__What the task requires__
Could you return only the lines that run from the line with "to try violinplot" through the final line of the data, exactly as they stand?

---- The input

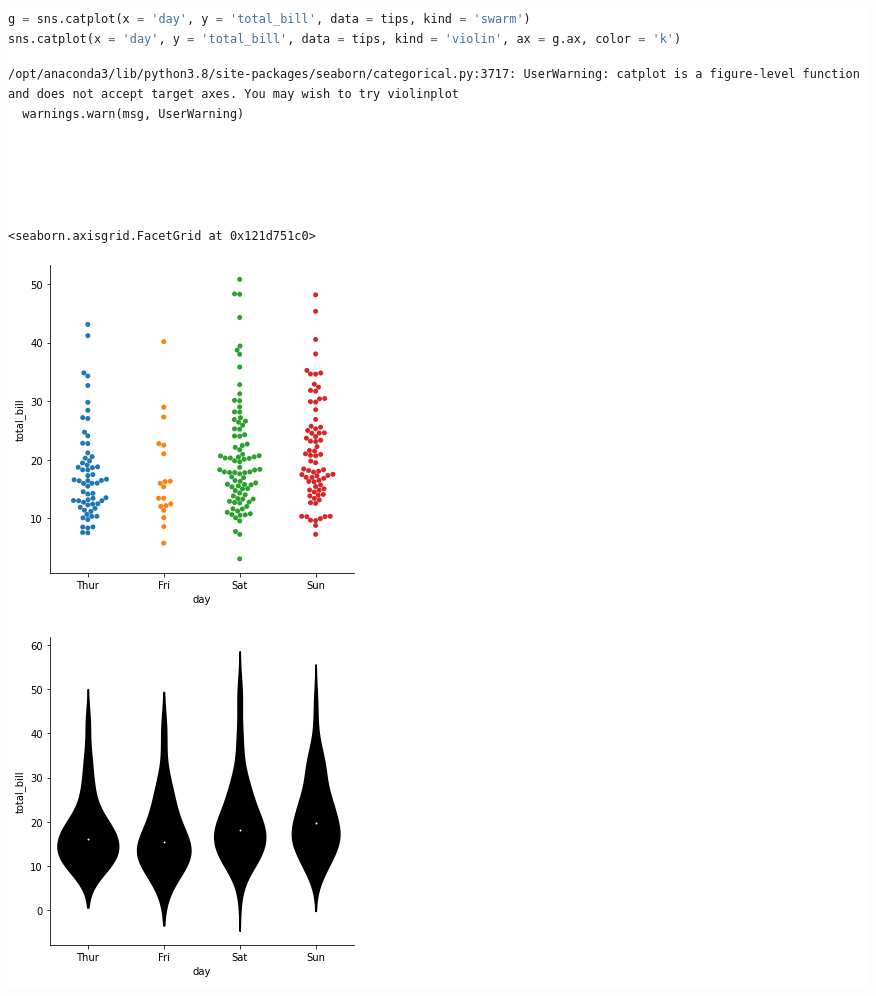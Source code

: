 

```python
g = sns.catplot(x = 'day', y = 'total_bill', data = tips, kind = 'swarm')
sns.catplot(x = 'day', y = 'total_bill', data = tips, kind = 'violin', ax = g.ax, color = 'k')
```

    /opt/anaconda3/lib/python3.8/site-packages/seaborn/categorical.py:3717: UserWarning: catplot is a figure-level function and does not accept target axes. You may wish to try violinplot
      warnings.warn(msg, UserWarning)





    <seaborn.axisgrid.FacetGrid at 0x121d751c0>




![png](output_65_2.png)



![png](output_65_3.png)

--------

__Solved problem__
    /opt/anaconda3/lib/python3.8/site-packages/seaborn/categorical.py:3717: UserWarning: catplot is a figure-level function and does not accept target axes. You may wish to try violinplot
      warnings.warn(msg, UserWarning)





    <seaborn.axisgrid.FacetGrid at 0x121d751c0>




![png](output_65_2.png)



![png](output_65_3.png)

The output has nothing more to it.